It was a day of tears and joy in Johannesburg as the Football for Hope Festival 2010 ended in a chorus of drums. Playing as one were almost 300 youngsters representing 32 teams, a mixture of boys and girls from disadvantaged communities in over three dozen nations around the world. The raucous closing concert was a 'celebration of thanks' to the people of the township of Alexandra, who came out to support them in large numbers over the course of the week-long tournament.
With the Final of the 2010 FIFA World Cup™ the following day across town at Soccer City, the poverty-stricken region known as 'Alex' hosted two finals of its own: of the Alexandra Cup and the Football for Hope Festival. The culmination of the event – a five-a-side competition organised by FIFA, streetfootballworld, the 2010 World Cup Organising Committee and the City of Johannesburg – also included much singing, dancing and award giving, and it was played out in front of a packed house at 3 Square Stadium, which has hosted over 19,000 mostly local residents for the 174 matches played.
A spirit of togethernessBut the results on the pitch were secondary for the teams, which are made up of youths selected for their commitment to tackling social issues in their communities. It was telling that the biggest cheer of the day was reserved for the FIFA Fair Play Award winners – Spirit of Soccer, who promote landmine awareness in Cambodia – which was awarded based on a vote by the attendees. Fair play was a consistent theme, and there was a real spirit of togetherness on display. In the Football for Hope Festival final, there was a moment when the two sides – Search and Groom from Nigeria and MYSA from Kenya – had contradictory thoughts about whether a shot had crossed the goal-line. Since there were no referees at any of the matches, the teams came together in the middle of the pitch and decided between themselves how to resolve the situation. It was an excellent example of what the participants had learned over two weeks of workshops, forums and training.
“You saw the spirit there,” said Juergen Griesbeck, the Managing Director of streetfootballworld. “It was the final, both teams wanted to win badly, maybe they had pressure from back home to do well, there were 3,000 people in the stadium, and still they showed the maturity to decide together without problems. Was it in? Was it out? They decided it was not in and played on, and they get all my respect for the way they handled it.”

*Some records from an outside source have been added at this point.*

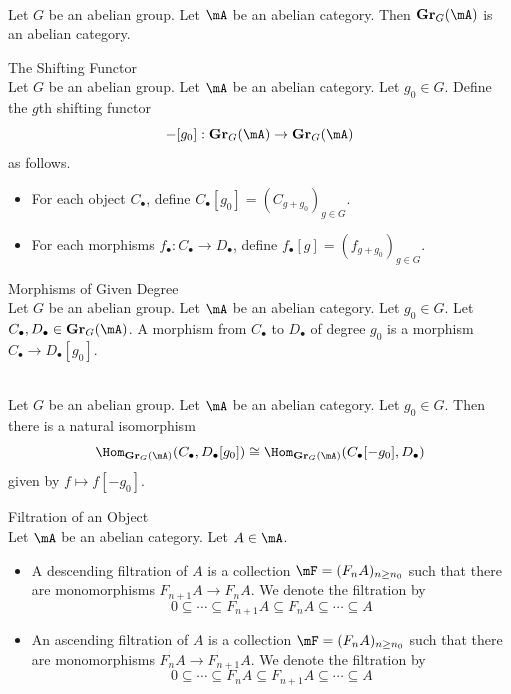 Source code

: \documentclass[a4paper]{article}
\begin{document}
\begin{lmm}{}{}\\
Let $G$ be an abelian group. Let $\mA$ be an abelian category. Then $\bold{Gr}_G(\mA)$ is an abelian category. 
\end{lmm}

\begin{defn}{The Shifting Functor}{}\\
Let $G$ be an abelian group. Let $\mA$ be an abelian category. Let $g_0\in G$. Define the $g$th shifting functor $$-[g_0]:\bold{Gr}_G(\mA)\to\bold{Gr}_G(\mA)$$ as follows. 
\begin{itemize}
\item For each object $C_\bullet$, define $C_\bullet[g_0]=(C_{g+g_0})_{g\in G}$. 
\item For each morphisms $f_\bullet:C_\bullet\to D_\bullet$, define $f_\bullet[g]=(f_{g+g_0})_{g\in G}$. 
\end{itemize}
\end{defn}

\begin{defn}{Morphisms of Given Degree}{}\\
Let $G$ be an abelian group. Let $\mA$ be an abelian category. Let $g_0\in G$. Let $C_\bullet,D_\bullet\in\bold{Gr}_G(\mA)$. A morphism from $C_\bullet$ to $D_\bullet$ of degree $g_0$ is a morphism $C_\bullet\to D_\bullet[g_0]$. 
\end{defn}

\begin{lmm}{}{}\\
Let $G$ be an abelian group. Let $\mA$ be an abelian category. Let $g_0\in G$. Then there is a natural isomorphism $$\Hom_{\bold{Gr}_G(\mA)}(C_\bullet,D_\bullet[g_0])\cong\Hom_{\bold{Gr}_G(\mA)}(C_\bullet[-g_0],D_\bullet)$$ given by $f\mapsto f[-g_0]$. 
\end{lmm}

\begin{defn}{Filtration of an Object}{}\\
Let $\mA$ be an abelian category. Let $A\in\mA$. 
\begin{itemize}
\item A descending filtration of $A$ is a collection $\mF=(F_nA)_{n\geq n_0}$ such that there are monomorphisms $F_{n+1}A\to F_nA$. We denote the filtration by $$0\subseteq\cdots\subseteq F_{n+1}A\subseteq F_nA\subseteq\cdots\subseteq A$$
\item An ascending filtration of $A$ is a collection $\mF=(F_nA)_{n\geq n_0}$ such that there are monomorphisms $F_nA\to F_{n+1}A$. We denote the filtration by $$0\subseteq\cdots\subseteq F_nA\subseteq F_{n+1}A\subseteq\cdots\subseteq A$$
\end{itemize}
\end{defn}
\end{document}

MYSA won the match on penalty-kicks, but just as Search and Groom had beaten Team Zambia in a shoot-out in the semi-final and then helped to dry the eyes of their rivals, the east Africans comforted their west African opponents after the match. Esperance of Rwanda beat South Africa's Grassroot Soccer in the final of the cup, which was contested by teams knocked out earlier in the festival.

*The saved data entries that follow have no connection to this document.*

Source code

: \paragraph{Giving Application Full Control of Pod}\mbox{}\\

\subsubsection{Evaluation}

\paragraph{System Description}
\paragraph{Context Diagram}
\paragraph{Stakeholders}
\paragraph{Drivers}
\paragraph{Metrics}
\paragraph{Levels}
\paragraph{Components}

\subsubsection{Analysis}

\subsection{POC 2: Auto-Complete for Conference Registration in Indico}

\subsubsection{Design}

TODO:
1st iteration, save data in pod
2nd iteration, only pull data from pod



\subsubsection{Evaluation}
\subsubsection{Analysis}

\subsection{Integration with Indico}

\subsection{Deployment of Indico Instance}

This is just a festival, an event. All of you will go home now, and you will carry this experience back with you, and you will have the responsibility to help change lives in your community.
Although the youth were all focused on the work they were doing off the pitch, the matches were also taken very seriously. "The main purpose is to have fun and learn from other peoples," said Search and Groom captain Suliat Yusuf, a 15-year-old girl from Lagos, who was displaced with her grandmother after their house was destroyed to build a motorway. The organisation she represents is dedicated to fighting corruption and poverty, and she said she would like to become a lawyer in order to help people that grew up like her. But first, she wanted the team in South Africa to draw attention to their cause. "No one cares about us in Nigeria, but we wanted to do well so people would have to recognise us. They believe we are homeless and helpless – we wanted show them different."
But most were just happy to have had the opportunity to meet others dedicated like themselves and be a part of South Africa 2010. "It's amazing to be able to participate in a World Cup, and to see the other people from around the world has been unbelievable," said Football United's Mekhaled Alanezi, known as 'MD', with a big smile. He was born in Iraq, but lived in Kuwait, Jordan and Syria before settling in Australia as a refugee. He said the only thrill bigger than going to a World Cup match – he saw Spain defeat Paraguay – was getting to know the other participants. "It's so cool to have made new friends, and I've even learned a little bit of new languages. Really just being with people of other backgrounds is so nice. For instance the team from Lesotho [Kick4Life], I love them. Every night we dance together."
Griesbeck said it was an emotional day for everyone, but that it was "point zero" for the community. "I hope all of you will remember this moment," he said to the gathered youth before the final drumming salute to Alex. "This is just a festival, an event. All of you will go home now, and you will carry this experience back with you, and you will have the responsibility to help change lives in your community."